**Exercise objective**
Where does the word "rmarkdownfootnote" appear in the data? Copy every line that holds it.

**Dataset entries**
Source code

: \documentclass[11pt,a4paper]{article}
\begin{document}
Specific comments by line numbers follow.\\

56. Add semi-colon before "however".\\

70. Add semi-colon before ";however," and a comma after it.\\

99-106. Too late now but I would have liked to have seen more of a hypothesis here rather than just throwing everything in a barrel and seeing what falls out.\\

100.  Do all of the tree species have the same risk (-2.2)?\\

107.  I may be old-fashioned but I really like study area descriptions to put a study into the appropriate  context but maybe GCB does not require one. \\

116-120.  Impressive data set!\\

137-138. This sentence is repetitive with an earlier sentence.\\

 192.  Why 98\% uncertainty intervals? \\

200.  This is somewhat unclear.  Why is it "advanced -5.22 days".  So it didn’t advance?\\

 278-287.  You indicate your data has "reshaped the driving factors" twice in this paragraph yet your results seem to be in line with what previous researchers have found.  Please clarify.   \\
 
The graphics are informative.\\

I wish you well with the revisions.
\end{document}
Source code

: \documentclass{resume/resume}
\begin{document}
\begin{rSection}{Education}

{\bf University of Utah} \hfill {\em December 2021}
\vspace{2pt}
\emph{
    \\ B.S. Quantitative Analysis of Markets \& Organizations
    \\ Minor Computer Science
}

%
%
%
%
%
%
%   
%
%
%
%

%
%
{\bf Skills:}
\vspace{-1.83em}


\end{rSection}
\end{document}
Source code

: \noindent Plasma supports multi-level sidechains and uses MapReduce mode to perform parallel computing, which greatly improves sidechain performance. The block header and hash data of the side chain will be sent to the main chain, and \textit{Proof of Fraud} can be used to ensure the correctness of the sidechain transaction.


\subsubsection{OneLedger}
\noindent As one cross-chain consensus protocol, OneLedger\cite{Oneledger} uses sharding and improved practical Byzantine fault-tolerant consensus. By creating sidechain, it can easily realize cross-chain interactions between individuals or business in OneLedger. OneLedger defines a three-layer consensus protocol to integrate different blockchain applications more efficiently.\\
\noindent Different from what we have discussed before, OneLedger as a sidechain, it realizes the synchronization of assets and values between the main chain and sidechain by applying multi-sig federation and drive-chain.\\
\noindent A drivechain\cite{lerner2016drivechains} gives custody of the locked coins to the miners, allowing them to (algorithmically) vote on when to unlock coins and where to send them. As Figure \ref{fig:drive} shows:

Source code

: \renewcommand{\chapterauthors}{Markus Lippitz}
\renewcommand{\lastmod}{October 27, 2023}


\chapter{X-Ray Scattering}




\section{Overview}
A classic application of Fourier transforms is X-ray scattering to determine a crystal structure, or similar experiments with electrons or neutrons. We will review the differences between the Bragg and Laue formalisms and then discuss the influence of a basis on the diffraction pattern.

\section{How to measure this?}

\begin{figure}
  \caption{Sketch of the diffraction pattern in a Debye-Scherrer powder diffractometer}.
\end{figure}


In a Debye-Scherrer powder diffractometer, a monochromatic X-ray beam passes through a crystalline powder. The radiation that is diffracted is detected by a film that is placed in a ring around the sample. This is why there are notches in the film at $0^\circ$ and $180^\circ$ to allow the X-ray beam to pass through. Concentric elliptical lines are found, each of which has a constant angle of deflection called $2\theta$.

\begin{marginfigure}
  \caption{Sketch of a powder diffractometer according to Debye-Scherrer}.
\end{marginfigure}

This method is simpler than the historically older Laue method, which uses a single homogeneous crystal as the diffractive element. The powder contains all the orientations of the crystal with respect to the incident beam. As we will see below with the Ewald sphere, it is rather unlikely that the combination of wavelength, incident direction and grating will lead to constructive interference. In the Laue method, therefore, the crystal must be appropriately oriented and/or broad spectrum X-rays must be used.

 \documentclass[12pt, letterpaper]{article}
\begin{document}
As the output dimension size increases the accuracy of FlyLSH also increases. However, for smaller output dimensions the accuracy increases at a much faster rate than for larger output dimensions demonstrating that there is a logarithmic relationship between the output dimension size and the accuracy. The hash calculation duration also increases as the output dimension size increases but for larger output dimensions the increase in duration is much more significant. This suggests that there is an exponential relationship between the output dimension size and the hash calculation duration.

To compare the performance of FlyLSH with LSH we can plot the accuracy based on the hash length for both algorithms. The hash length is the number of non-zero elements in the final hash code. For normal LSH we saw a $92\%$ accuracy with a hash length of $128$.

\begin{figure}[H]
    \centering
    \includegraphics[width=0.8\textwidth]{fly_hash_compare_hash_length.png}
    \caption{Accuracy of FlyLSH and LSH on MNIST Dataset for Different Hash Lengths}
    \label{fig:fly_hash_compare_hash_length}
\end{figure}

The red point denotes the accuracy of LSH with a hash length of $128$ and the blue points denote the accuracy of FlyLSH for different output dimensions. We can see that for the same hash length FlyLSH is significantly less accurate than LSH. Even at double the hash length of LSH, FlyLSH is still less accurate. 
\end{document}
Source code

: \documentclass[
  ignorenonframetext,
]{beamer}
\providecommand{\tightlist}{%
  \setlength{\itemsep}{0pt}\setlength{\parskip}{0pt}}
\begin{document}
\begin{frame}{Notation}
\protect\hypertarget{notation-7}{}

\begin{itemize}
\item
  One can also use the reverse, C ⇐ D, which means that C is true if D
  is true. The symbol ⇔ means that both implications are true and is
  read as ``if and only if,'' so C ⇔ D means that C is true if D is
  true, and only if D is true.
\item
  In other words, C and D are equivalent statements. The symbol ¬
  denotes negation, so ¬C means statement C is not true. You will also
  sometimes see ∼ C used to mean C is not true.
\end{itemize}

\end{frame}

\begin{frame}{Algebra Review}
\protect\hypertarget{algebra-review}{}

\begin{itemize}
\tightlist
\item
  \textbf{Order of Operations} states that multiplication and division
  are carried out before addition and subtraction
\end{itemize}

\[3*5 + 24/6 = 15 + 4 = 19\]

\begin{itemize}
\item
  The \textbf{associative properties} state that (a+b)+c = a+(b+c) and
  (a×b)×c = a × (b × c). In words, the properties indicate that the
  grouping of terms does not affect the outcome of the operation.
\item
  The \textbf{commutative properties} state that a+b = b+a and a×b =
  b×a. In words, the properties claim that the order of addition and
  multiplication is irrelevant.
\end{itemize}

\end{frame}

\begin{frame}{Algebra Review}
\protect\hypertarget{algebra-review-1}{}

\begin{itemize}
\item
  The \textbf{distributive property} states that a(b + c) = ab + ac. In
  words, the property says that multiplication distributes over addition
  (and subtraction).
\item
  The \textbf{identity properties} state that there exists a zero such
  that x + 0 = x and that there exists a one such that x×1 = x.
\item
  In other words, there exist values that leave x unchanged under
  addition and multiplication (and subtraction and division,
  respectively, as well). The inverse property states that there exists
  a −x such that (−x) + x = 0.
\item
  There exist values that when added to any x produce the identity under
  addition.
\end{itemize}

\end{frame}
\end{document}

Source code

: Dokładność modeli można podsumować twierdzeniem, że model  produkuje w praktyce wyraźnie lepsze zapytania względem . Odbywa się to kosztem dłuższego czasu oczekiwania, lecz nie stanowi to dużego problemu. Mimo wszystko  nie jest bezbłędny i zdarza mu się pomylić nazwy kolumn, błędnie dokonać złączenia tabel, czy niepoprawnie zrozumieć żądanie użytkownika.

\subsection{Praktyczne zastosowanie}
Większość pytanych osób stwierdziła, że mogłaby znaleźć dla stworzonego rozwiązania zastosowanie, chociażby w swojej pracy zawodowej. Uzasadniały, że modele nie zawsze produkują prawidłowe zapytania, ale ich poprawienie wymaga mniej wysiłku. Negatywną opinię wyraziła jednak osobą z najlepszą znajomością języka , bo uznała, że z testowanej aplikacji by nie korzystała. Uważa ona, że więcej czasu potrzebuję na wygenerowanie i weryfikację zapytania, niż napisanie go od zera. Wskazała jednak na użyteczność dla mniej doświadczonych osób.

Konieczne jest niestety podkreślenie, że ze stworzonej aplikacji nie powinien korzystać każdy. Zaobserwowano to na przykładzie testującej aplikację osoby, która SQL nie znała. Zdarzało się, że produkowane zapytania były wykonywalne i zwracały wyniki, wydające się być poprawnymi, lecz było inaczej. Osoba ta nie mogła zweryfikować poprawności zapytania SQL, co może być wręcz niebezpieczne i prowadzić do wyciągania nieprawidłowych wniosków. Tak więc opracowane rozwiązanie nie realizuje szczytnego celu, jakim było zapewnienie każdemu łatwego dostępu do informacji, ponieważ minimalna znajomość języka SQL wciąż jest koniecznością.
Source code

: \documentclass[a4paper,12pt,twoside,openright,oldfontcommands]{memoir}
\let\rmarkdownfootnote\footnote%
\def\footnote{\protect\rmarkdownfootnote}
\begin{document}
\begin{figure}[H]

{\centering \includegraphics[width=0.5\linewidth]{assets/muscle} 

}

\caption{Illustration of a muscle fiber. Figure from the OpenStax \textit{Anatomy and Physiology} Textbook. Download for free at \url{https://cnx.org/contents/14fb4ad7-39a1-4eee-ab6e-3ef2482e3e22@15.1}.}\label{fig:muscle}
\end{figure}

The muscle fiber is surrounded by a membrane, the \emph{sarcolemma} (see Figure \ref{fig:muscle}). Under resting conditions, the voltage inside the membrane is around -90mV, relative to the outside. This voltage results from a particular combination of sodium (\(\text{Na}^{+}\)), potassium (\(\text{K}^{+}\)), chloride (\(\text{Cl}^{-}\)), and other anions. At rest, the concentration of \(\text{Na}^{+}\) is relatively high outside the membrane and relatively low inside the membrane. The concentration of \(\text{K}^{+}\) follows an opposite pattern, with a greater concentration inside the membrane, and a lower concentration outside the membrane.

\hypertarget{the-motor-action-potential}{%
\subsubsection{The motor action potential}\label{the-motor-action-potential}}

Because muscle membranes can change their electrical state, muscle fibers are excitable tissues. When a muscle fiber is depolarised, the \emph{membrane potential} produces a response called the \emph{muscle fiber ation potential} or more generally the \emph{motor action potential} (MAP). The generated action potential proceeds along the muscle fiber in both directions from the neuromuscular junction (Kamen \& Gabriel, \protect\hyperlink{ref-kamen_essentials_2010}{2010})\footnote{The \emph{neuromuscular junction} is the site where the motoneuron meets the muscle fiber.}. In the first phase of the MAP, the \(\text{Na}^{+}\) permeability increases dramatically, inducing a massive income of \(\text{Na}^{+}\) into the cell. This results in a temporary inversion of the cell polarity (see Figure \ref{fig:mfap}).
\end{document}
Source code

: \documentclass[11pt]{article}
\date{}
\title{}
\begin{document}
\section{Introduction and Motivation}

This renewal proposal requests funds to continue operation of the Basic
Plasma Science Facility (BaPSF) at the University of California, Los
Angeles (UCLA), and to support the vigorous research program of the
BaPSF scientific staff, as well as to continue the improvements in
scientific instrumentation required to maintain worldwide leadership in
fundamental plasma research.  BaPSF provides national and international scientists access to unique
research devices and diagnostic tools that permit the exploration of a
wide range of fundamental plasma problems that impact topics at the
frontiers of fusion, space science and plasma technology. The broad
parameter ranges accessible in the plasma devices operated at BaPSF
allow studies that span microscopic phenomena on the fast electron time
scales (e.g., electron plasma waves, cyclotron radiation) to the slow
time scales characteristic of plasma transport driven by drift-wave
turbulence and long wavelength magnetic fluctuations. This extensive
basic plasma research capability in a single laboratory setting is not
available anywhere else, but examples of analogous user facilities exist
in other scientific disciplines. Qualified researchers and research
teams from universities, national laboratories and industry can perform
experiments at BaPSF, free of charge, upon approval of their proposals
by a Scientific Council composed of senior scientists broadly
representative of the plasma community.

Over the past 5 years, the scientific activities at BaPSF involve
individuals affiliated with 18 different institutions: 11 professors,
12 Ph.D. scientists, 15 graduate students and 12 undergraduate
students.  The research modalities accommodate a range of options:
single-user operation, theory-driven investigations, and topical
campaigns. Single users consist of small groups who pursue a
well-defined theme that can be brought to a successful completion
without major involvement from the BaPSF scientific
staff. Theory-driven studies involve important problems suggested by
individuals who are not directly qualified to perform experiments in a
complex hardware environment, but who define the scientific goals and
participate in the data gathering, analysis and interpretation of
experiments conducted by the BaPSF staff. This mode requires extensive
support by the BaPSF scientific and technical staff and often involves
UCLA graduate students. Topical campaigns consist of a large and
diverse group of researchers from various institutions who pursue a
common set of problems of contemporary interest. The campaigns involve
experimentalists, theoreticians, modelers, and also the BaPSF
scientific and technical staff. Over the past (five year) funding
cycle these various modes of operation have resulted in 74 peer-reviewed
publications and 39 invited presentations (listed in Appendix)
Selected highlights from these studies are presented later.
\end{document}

**Written answer**
\let\rmarkdownfootnote\footnote%
\def\footnote{\protect\rmarkdownfootnote}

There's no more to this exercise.